It is difficult at any time to assess future economic prospects but particularly difficult at present when world trends are so much in doubt. The proper course is to avoid predictions and to confine ourselves to a brief review of recent and current trends.

World prices of many basic materials have fallen in recent months. Our internal prices have by now borne most of the effect of the recent round of wage and salary increases. Stability seems at last within reach provided we avoid a further inflation of internal costs. The dangers of such an inflation at a time when costs are falling elsewhere and competition is becoming keener should never be absent from our minds. As it is, the prospective stability in prices is encouraging new purchases and there are already signs of increased activity in many industries.

IMPORTS.

A rise in such imports as are essential to support increased home production and enable exports to beexpanded is, of course, not to be deprecated. Other factors, however, may operate to enlarge our import total without necessarily increasing our export capacity or earnings. Purchases, for instance, to replenish stocks used up in 1952 may tend to raise the 1953 import figures. If, in addition, the recent increases in wages and salaries should fail to be accompanied by an adequate expansion of output, the balance of payments situation might again deteriorate. Accordingly, although there are certainly good grounds for confidence, we cannot afford to be complacent about the future.

EXPORTS.

Last year, for the first time, exports exceeded £100,000,000. The actual total was £101.5 million or £20,000,000 more than in 1951. Of the rise in value, only £2,500,000 can be attributed to higher prices; most of the increase was due to greater volume. Cattle, dressed meat, tinned beef and the products of new industries, such as sweetened fat, showed the largest increases. In the last quarter of 1952, however, the rate of expansion slackened. Nevertheless, there has since been no falling back and, indeed, exports in March of this year were the highest ever recorded for a single month. The future course of exports depends essentially on the volume of agricultural output and on competitive conditions in external markets, and it has to be said that in some respects the latter have recently become adverse as, for instance, in the case of the trade in frozen meat to the dollar area.

PRODUCTION.

Estimates of national income, savings, etc., are not yet available but the provisional indices of the volume of production in industry and agriculture show the trend of national output. There was some improvement in agriculture in 1952. Gross output rose by 1.7% as compared with 1951. On the other hand, there was a slight decline in output in manufacturing industries. In general, the position was that national production was about the same in real terms as in 1951 and 1950. Inthe final quarter of 1952, however, there was a pronounced upturn in industrial output which was greater than could be ascribed to merely seasonal causes.

REAL INCOMES.

Although industrial production was lower, wage earners and other secured substantial increases in pay during the year, as a result of which the purchasing power of the earnings of the average worker in the transportable goods industries was by December, 1952, as high as in December, 1951.

EMPLOYMENT.

As regards the employment situation, there have recently been welcome signs of increasing activity in consumer goods industries. In the textile and clothing industries in particular, there has been a considerable increase in employment in recent months. The number of houses completed in 1952, with State aid, was 13,018, as compared with 12,125 in 1951 and 11,879 in 1950. Recently, however, the number of houses in course of erection has declined. It is too early to say whether the falling off in private building is likely to be permanent. It is certainly due in large part to the satisfaction of arrears of demand which had accumulated during the war and the years immediately following, when building materials were scarcely procurable. To some extent, the effect on current demand of higher prices due to increased costs of materials, wage increases and higher interest rates, may be responsible. In this industry, as in others, high costs have generated a consumer resistance which can only be overcome by a reduction in prices. Local authority building has also slackened somewhat; not, however, because of any shortage of capital, but because in some urban and rural areas much of the programme has been completed. In the particular case of Dublin, such delays as have occurred are occasioned by the need for development of sites before further housing schemes can be proceeded with.

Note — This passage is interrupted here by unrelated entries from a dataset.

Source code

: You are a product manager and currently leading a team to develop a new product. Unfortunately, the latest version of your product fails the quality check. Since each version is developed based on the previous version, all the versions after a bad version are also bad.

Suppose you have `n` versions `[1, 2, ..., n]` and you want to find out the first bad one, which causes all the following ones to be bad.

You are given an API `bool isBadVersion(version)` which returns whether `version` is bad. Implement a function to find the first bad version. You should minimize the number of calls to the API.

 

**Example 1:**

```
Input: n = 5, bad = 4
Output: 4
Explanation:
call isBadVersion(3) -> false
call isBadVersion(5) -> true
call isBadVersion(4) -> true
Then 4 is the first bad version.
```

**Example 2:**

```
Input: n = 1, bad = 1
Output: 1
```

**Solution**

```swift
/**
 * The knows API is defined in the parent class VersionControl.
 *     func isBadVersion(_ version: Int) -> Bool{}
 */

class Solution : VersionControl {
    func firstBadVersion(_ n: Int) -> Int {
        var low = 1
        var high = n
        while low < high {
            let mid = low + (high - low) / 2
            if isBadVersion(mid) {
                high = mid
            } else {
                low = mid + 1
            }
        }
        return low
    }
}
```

EFFECTS OF EXTERNAL POLICIES

To arrest the inflation in prices andwages and to secure some measure of stability in external payments, other countries, during the past year or so, have been forced to make internal adjustments of a drastic character designed to reduce domestic consumption and to increase the surplus available for export. These measures have increased the intensity of the struggle for export markets, as the fall in import prices clearly indicates. Their effect has been greatly accentuated by the re-emergence of Germany and Japan as highly competitive producers. A slackening in rearmament demands and the movement towards greater freedom in international trade are other factors of significance. We have already felt some of the consequences of these developments and we may expect that they will become more acute. It is vital, therefore, that our domestic costs per unit of output be brought down; for, otherwise, we shall be priced out of our external markets.

POTENTIALITIES OF AGRICULTURE.

Whether we like it or not, there is no escape, so far as our export industries are concerned, from the effects of these world developments and we must adjust the circumstances of our production accordingly. This applies particularly to agriculture which is the sphere in which we have at once our greatest production and our greatest export potential. Unfortunately, that potential is still far from being fully realised. Taxation presses lightly on the land, so that there is little scope for any stimulus under that head. The Government have provided incentives in a more direct and useful way—by guaranteeing high prices for agricultural produce, by arranging markets, by draining, reclaiming and fertilising the land, by making credit available for the purchase of stock and machinery and by providing educational and advisory services. Accordingly, if the margin between the return to the producer and his costs should be reduced by the action of the forces to which I have referred, the only practicable remedy is to increase production and to spread farm costs over a larger volume of output.

FINANCIAL POLICY, 1953.

In the financial sphere, balancing the current Budget must remain our immediate objective and we must likewise strive to create conditions in which, so far as is practicable, capital expenditure will be financed from current savings. As an adjunct to this, the Government will continue to stimulate saving by making it attractive and popular.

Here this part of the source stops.